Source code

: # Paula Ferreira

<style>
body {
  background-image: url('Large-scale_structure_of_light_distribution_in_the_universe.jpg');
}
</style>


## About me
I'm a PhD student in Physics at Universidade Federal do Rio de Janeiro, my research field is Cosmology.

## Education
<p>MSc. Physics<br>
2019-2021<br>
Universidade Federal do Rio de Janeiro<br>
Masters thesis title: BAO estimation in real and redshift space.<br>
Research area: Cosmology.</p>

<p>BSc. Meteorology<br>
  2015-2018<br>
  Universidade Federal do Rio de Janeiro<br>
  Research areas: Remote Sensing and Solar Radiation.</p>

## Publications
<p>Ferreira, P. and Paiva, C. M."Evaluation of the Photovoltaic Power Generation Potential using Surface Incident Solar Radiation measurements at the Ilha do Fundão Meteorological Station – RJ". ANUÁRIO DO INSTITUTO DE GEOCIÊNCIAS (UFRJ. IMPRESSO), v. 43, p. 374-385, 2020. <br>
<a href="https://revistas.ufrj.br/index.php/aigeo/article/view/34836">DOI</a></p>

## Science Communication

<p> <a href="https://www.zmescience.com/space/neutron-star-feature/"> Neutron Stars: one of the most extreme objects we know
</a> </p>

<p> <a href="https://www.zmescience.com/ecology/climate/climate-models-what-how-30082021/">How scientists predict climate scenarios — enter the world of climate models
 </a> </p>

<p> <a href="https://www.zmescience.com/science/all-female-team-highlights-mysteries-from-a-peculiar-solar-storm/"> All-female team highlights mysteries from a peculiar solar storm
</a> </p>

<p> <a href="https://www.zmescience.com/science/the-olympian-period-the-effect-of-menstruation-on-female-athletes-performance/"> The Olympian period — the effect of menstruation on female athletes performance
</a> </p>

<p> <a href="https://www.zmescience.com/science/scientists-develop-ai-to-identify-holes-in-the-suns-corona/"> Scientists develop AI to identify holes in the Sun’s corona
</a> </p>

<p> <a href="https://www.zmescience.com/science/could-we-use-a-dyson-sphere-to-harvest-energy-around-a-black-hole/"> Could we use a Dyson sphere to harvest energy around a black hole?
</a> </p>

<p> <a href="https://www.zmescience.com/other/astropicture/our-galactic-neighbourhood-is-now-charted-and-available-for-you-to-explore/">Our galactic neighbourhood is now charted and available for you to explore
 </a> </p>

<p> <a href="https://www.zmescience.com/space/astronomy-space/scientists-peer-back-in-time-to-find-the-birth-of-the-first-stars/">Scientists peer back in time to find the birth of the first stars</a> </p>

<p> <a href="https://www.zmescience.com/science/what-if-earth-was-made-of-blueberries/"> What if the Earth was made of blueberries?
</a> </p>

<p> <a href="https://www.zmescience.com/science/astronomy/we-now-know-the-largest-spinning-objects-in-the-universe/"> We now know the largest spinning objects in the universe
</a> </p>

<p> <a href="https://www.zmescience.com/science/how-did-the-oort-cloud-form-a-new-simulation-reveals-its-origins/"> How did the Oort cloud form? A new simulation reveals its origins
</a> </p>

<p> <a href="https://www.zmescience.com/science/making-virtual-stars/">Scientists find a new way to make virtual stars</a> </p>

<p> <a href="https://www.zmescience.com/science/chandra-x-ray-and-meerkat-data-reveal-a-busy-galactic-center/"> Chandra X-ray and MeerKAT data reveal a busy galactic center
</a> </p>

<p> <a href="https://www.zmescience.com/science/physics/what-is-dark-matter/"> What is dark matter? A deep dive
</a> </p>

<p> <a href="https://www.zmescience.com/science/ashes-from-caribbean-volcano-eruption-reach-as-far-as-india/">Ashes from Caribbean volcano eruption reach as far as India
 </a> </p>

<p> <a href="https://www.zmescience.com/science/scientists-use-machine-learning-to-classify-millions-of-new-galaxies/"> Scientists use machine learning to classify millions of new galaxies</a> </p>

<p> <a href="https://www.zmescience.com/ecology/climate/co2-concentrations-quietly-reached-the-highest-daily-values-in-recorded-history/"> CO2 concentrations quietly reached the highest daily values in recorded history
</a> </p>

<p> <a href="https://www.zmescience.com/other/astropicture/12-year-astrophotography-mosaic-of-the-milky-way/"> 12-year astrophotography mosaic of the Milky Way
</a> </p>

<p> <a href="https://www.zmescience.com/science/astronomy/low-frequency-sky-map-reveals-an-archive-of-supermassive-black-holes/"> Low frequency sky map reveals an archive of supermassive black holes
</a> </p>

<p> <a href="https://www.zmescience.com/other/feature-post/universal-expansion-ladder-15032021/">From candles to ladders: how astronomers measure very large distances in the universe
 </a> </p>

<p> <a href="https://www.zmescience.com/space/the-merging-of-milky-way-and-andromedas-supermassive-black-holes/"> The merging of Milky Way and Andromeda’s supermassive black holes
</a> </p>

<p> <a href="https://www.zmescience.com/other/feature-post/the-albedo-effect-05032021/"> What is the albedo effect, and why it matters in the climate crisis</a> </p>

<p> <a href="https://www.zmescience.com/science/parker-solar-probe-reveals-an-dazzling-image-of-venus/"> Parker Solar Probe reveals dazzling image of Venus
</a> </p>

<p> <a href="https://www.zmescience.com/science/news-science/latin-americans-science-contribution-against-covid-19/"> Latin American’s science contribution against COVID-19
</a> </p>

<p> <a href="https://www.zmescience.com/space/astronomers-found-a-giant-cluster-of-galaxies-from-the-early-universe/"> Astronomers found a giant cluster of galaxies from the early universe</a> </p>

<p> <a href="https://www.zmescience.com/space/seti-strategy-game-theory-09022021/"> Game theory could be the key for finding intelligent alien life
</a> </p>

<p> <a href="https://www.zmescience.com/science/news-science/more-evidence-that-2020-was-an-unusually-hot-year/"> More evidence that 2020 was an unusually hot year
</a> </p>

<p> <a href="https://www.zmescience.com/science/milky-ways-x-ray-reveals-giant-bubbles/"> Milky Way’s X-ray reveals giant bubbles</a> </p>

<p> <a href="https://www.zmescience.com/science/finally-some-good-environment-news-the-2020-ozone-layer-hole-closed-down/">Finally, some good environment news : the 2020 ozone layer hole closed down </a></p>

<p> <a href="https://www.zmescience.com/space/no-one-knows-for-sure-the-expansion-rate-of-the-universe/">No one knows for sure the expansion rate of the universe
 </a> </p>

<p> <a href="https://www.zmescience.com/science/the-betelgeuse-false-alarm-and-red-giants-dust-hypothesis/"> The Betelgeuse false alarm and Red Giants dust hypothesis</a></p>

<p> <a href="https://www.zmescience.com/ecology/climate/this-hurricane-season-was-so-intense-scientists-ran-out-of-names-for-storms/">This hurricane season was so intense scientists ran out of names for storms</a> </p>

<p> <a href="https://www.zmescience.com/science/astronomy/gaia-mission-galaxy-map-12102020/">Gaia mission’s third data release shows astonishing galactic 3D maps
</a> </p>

*Task statement*
Work through the records above line by line and count those that hold the string "feature". Give only the result.

*Response to this exercise*
3